Nowadays, the only JAK inhibitor approved for the treatment of primary and secondary myelofibrosis is ruxolitinib, which inhibits not only JAK2 but also JAK1. Nevertheless, more selective JAK2 inhibitors (i.e., fedratinib, lestaurtinib, pacritinib) are in clinical development and differences between selective JAK2 inhibitors and JAK1/JAK2 inhibitors could be observed. On one hand, more selective JAK2 inhibitors appear to have a less pronounced anticytokine effect and, on the other hand, they induce a more pronounced antierythropoiesis effect [55]. For example, no consistent changes in levels of proinflammatory cytokines (IL6, IL2, IL8, and TNFα) relative to baseline were observed during the course of fedratinib treatment; however a rapid and durable improvement of symptoms concomitantly with an impact on JAK2V617F allele burden was induced [56]. Similarly, Santos et al. studied effects of lestaurtinib (CEP701), a selective JAK2 inhibitor, on the levels of 19 cytokines (IL-1β, IL-1Ra, IL2, IL6, IL8, IL9, IL10, IL12, IL13, IL15, bFGF, GM-CSF, IFNγ, IP-10, MIP-1α, MIP-1β, RANTES, TNF-α, and VEGF) [57]. In the same way, no significant change between baseline and treatment was noticed even in responders. In contrast to selective JAK2 inhibitors, momelotinib (CYT387), a JAK1/JAK2 inhibitor, normalized inflammatory cytokines in JAK2V617F-transduced mice [58].

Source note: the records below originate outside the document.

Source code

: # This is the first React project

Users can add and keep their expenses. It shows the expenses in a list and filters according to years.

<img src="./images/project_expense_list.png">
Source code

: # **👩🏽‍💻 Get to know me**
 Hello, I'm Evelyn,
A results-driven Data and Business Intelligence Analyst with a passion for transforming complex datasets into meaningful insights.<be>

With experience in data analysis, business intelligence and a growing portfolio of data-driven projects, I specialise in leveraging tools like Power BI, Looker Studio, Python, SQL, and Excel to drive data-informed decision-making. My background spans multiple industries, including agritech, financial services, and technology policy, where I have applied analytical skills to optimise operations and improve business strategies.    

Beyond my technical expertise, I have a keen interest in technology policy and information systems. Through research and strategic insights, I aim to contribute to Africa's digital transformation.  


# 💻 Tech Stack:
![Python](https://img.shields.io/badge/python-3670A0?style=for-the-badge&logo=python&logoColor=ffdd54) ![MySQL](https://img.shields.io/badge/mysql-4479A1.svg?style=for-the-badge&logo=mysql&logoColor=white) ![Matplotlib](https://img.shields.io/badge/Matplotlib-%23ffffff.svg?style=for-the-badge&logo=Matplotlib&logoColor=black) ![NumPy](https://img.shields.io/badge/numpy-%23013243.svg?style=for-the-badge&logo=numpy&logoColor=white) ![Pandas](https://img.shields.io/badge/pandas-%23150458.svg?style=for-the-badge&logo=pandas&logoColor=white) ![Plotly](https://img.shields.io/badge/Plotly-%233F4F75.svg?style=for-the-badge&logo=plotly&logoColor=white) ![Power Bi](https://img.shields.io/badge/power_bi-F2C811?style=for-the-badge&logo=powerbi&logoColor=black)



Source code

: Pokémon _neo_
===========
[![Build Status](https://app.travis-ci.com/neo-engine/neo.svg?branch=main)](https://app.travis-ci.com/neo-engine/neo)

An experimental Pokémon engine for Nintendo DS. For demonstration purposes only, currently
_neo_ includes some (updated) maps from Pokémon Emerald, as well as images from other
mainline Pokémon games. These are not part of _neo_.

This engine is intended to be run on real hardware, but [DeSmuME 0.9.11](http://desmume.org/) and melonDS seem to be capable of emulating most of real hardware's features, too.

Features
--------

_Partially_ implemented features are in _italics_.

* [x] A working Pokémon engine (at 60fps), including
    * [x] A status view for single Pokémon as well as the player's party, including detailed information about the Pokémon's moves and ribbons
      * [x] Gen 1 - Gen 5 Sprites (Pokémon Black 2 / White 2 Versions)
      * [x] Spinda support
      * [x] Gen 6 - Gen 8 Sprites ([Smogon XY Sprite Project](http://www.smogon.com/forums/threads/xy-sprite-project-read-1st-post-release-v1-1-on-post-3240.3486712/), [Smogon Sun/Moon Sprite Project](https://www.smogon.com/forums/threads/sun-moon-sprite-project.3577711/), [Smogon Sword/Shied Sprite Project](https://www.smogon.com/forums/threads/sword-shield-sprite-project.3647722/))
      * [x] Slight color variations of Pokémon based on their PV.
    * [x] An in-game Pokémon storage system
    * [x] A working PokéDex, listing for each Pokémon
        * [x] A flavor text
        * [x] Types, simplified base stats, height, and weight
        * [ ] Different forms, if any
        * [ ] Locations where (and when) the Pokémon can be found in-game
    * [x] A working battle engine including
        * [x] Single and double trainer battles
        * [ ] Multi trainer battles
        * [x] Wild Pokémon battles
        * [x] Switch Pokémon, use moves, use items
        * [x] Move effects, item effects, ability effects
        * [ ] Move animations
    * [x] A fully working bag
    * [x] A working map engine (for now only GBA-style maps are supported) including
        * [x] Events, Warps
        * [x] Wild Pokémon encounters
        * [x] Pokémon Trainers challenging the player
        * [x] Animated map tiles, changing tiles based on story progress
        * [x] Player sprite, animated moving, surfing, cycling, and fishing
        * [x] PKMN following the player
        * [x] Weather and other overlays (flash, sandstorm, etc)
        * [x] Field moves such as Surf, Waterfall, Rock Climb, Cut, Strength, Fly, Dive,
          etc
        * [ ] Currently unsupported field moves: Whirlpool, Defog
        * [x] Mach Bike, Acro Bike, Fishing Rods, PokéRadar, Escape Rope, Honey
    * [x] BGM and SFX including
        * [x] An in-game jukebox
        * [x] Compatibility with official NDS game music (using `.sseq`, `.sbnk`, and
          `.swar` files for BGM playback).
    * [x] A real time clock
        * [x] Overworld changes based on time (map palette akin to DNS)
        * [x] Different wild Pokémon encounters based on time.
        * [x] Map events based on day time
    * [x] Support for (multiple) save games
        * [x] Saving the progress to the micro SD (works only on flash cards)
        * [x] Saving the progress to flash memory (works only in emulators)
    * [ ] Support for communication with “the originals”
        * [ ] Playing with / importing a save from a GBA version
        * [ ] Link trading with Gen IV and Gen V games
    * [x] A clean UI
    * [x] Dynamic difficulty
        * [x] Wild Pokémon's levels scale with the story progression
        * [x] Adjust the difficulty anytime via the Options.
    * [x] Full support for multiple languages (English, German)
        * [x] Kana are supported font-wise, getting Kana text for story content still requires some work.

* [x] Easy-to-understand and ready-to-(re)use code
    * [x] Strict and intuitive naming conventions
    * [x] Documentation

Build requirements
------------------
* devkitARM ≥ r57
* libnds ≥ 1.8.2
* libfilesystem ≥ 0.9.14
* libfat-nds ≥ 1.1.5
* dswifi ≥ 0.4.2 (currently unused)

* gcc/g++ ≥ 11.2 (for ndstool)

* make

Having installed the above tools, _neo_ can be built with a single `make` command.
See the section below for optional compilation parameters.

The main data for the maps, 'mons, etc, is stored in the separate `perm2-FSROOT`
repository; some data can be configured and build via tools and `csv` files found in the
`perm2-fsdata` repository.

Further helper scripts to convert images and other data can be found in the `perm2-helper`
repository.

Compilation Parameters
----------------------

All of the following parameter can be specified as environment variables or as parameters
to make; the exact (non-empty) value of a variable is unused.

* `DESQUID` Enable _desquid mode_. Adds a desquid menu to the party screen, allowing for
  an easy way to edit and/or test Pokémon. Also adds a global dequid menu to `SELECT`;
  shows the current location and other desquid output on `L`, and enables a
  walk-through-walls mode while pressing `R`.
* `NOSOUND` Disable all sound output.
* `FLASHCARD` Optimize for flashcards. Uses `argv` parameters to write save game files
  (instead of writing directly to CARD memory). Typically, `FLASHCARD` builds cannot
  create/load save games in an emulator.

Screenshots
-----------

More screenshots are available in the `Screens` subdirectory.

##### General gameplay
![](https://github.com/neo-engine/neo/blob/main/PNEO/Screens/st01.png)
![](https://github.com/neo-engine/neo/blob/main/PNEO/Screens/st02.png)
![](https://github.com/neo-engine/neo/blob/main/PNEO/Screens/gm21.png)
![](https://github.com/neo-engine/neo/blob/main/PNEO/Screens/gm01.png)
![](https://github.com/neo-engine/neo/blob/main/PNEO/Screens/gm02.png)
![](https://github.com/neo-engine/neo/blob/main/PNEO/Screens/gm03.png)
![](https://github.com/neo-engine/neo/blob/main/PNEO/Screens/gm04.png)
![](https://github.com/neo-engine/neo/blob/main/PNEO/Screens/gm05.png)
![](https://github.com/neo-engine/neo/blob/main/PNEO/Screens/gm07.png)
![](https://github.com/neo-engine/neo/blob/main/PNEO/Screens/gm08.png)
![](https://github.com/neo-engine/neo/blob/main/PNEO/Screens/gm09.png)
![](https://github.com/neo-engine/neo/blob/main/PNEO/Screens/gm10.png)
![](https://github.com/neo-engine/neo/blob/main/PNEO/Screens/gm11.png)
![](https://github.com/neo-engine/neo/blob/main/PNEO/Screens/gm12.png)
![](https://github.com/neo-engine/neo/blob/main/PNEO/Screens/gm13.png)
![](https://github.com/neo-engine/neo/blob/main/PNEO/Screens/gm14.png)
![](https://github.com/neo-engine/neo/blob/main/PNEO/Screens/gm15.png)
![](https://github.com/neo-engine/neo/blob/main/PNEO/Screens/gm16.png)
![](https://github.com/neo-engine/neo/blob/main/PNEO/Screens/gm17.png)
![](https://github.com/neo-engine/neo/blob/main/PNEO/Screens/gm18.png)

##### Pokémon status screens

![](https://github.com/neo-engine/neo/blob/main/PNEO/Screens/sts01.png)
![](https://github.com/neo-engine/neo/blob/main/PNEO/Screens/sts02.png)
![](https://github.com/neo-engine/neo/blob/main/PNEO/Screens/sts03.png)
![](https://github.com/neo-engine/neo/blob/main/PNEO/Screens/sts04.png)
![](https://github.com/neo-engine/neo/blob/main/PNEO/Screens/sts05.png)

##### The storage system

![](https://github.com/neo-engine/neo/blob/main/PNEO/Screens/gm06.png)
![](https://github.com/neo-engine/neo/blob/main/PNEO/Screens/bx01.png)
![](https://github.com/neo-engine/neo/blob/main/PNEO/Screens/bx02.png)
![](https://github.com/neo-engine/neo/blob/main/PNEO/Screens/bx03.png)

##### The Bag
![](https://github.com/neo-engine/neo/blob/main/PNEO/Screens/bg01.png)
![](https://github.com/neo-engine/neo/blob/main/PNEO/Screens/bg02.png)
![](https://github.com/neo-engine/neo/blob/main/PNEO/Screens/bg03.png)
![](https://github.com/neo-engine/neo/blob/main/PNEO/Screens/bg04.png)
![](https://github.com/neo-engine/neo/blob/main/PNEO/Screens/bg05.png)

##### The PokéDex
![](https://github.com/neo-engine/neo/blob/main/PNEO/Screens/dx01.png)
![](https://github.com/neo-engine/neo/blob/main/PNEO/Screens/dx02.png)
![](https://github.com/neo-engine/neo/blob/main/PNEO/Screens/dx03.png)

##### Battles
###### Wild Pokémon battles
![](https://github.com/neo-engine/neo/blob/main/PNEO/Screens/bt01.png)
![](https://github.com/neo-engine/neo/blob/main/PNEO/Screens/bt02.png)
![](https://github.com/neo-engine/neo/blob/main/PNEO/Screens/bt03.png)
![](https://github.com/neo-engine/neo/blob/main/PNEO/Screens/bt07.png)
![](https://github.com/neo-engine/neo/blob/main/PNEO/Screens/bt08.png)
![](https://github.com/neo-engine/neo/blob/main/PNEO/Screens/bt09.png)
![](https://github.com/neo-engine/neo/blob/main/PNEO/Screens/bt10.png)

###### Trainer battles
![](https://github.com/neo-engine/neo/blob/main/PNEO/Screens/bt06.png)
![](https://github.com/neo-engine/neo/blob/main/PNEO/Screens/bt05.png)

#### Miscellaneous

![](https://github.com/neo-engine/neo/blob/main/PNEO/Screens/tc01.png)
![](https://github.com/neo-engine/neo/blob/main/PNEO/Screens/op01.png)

Even if JAK inhibitors affect cytokine levels, recent studies suggest that cytokine regulation by JAK inhibitors is not enough by itself to fully abort this aberrant inflammatory cytokine production. Keohane et al. showed in myelofibrosis, PV, or ET patients receiving either ruxolitinib or fedratinib a significant decrease of cytokines after the first month (IFNα, IFNγ, IL10, IL2R, IL4, and IL17) but a weak rise in cytokine levels after six months [48]. This fact argues a possible therapeutic failure but also supports the interest for drug associations in MPN treatment targeting other molecular pathways implicated in inflammatory response. Moreover, the role of tumor microenvironment in hematopoietic neoplasms development is essential; not only malignant cells but also nonmalignant cells induce cytokine dysregulation [59]. Altogether, those studies suggest the interest of synergistic associations of JAK inhibitors with others drugs to normalize aberrant cytokine production in MPN.

5. Conclusion

The cytokine profiles of MPN patients involving deregulation of proinflammatory and anti-inflammatory cytokines as well as growth factors suggest that the impact of these deregulations is involved in hematological but also extra-hematological manifestations of these pathologies. These deregulations confirm the existence of an inflammatory reaction in MPNs that may contribute to the initiation and progression of the disease. In this context, circulating cytokine levels could be useful markers of MPNs for their characterization at diagnosis but could also be interesting in prognostic evaluation of these patients. Moreover, the impact of JAK2 inhibitors on plasma concentrations of inflammatory cytokines suggests that circulating cytokine assays could be useful to monitor therapeutic efficacy of these molecules. Long-term treatment with JAK2 inhibitors may also raise the question of patient compliance with their treatment. As a result, the significant reduction of cytokines by mechanisms of inhibition of JAK2, and most likely JAK1, could serve as an indirect marker for evaluation of therapeutic compliance in case of absence or inadequate therapeutic response.

Table 2

Cytokines with prognostic implications.

	Cytokines involved
	Primary myelofibrosis	Essential thrombocythemia	Polycythemia vera
Low survivalHigh DIPSS categories	↑ IL8 and/or sIL2Ra [13] ↑ IL10 [13] ↑ IL12 [13] ↑ IL15 [13]	ND	MIP-1β [13]
Progression to myelofibrosis	—	↑ IL2 [16] ↑ IL2ra [16]	↑ IL2 [16] ↑ IL2ra [16]
Leukemic transformation	↑ IL8 and/or sIL2Ra [13] ↑ IL2 and sIL2Ra [6, 8, 16] ↑ IL6 [6]	ND	ND
Vascular events	ND	ND	↑ IL12 [15] ↑ GM-CSF [15]

This table represents prognostic values of cytokines described in PV, ET, and PMF. ↑ means increase in cytokine level; ND means not described to our knowledge.